Director: Calixto Bieito


Carmen: Magdalena Kožená
Don José: Nikolai Schukoff
Escamillo: Gabor Bretz
Micaëla: Alexia Voulgaridou
Zúñiga: Wojtek Gierlach
Morales: José Manuel Díaz
Frasquita: María Eugenia Boix
Mercedes: Marifé Nogales
Remendado: Francisco Vas
Dancaïre: César San Martín

The obvious interest of this Carmen-in-concert was the presence of Czech mezzo Magdalena Kožená in the title role of the opera. My expectations were lowered for the occasion, since it was Kožená’s debut as Carmen and I had not seen or heard evidence, in principle, that the vocal demands of the character would be met by the Czech star.

The version offered was ‘semi-staged’, with soloists singing without score and moving around in front of the orchestra, without costumes. Calixto Bieito did the choreography, roughly in line with in his production from Barcelona’s Liceu.  I am not convinced that Carmen is worthwhile being seen if it can’t be the whole nine yards. Costumes and crowds are vitally important for Carmen, and without them not much is left; the difference between semi-staged and a pure concert being negligible.

The version offered was rather peculiar: The opera was given with dialogues, but those reduced to a minimum, cutting off recitatives, particularly the one preceding to Micaëla’s aria in Act II… a strange choice, considering that we were then given the whole scene of the fight between Escamillo and Don José. The musical direction was entrusted to young (25) French conductor Lionel Bringuier, who is currently the chief conductor of the Orquesta Sinfónica de Castilla y León. It is not easy to cope with a score like Carmen and this young conductor showed strengths and weaknesses… energetic and intense at times, but falling significantly short in the emotion department. I found it rather superficial, even as he got an very polished performance out of his orchestra.

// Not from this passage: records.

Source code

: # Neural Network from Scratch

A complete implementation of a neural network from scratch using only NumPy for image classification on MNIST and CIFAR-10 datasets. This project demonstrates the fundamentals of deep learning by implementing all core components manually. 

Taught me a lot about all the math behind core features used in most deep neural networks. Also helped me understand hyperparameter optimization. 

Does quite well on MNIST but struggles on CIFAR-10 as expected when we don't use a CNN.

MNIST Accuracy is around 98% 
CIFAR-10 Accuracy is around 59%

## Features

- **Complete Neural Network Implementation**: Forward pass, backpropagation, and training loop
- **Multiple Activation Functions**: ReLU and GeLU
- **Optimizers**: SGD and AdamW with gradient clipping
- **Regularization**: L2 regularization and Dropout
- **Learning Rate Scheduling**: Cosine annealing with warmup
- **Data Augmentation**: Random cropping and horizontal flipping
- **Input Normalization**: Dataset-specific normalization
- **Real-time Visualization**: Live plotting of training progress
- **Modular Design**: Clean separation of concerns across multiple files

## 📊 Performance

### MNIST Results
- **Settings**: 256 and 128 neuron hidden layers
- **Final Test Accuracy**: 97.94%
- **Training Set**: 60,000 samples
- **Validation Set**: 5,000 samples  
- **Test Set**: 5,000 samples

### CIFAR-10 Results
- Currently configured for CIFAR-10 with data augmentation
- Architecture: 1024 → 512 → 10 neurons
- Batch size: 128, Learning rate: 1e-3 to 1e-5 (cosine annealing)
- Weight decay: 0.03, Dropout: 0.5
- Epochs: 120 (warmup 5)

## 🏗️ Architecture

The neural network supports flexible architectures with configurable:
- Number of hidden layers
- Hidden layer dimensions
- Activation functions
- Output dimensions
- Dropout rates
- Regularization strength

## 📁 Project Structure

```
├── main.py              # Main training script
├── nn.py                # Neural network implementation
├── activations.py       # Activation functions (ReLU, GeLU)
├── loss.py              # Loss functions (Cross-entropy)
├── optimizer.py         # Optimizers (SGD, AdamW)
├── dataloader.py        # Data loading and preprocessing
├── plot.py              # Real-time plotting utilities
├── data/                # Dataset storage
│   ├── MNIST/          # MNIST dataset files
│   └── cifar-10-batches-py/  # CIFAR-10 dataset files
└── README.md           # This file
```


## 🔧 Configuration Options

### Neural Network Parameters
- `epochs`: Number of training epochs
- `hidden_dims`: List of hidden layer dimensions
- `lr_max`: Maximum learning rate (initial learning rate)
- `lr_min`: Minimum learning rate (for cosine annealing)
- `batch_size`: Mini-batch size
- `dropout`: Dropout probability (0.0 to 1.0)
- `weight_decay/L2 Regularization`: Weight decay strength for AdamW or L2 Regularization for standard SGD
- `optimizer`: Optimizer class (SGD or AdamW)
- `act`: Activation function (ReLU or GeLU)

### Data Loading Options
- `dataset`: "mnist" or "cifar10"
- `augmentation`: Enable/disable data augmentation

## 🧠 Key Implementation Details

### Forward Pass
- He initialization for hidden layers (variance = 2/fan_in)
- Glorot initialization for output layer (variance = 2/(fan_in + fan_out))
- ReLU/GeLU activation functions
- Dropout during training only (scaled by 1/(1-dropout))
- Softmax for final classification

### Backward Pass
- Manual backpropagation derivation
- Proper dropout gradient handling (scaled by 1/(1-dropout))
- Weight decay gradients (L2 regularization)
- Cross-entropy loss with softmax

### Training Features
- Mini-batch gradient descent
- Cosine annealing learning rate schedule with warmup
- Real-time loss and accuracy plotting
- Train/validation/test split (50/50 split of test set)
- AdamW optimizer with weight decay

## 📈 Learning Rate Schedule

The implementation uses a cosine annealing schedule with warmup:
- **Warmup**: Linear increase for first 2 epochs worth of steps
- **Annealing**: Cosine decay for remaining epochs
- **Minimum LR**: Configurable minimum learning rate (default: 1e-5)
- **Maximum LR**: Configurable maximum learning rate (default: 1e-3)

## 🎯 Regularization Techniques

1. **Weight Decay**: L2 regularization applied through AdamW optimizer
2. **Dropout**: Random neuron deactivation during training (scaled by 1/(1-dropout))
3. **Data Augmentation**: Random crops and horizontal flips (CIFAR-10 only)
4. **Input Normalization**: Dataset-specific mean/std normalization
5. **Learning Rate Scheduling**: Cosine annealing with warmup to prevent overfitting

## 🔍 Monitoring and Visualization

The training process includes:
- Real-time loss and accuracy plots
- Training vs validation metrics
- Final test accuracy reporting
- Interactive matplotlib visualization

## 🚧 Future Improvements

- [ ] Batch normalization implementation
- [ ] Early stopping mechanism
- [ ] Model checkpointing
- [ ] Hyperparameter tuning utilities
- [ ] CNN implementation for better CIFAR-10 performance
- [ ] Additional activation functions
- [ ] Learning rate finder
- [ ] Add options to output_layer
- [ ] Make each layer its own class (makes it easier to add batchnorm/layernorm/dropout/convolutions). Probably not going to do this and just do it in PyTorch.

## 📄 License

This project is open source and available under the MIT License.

Carmen must have a special appeal for singers; there have been few who have resisted its lure. The results of these attempts have not all been positive, in fact: rather the opposite. But the attraction of the character remains and Magdalena Kozena was not going to be an exception. The result was a mixed bag. Ms. Kozena is a great professional, as she came to the concert with her homework perfectly done, knowing the score inside out. But even my low expectations were not much exceeded. Her mezzo soprano works fine, singing with intention and good taste, although the volume is somewhat limited and the timbre is too light for this character. She has a voice more suited to Melisande than to Carmen. On a few occasions one misses a stronger low register, as in the aria of the cards… Still, she dealt admirably with the difficulties of the score. What I didn’t find convincing was her interpretation of the role, her understanding of the character, despite being a good actress. Her Carmen lacks joy and zest for life, resulting in a rather sad and depressing character, quite out of the idea of both Merimée and Bizet. It is hard to believe that this woman—for all her attractive looks—would be the object of obsessive passion among the men around her. Nor did Bieito’s ideas help her case; it might have been better to just let her do her own thing. I am sure Ms. Kozena will draw her own conclusions of this experience, although it is clear that the public was not enthusiastic about her performance.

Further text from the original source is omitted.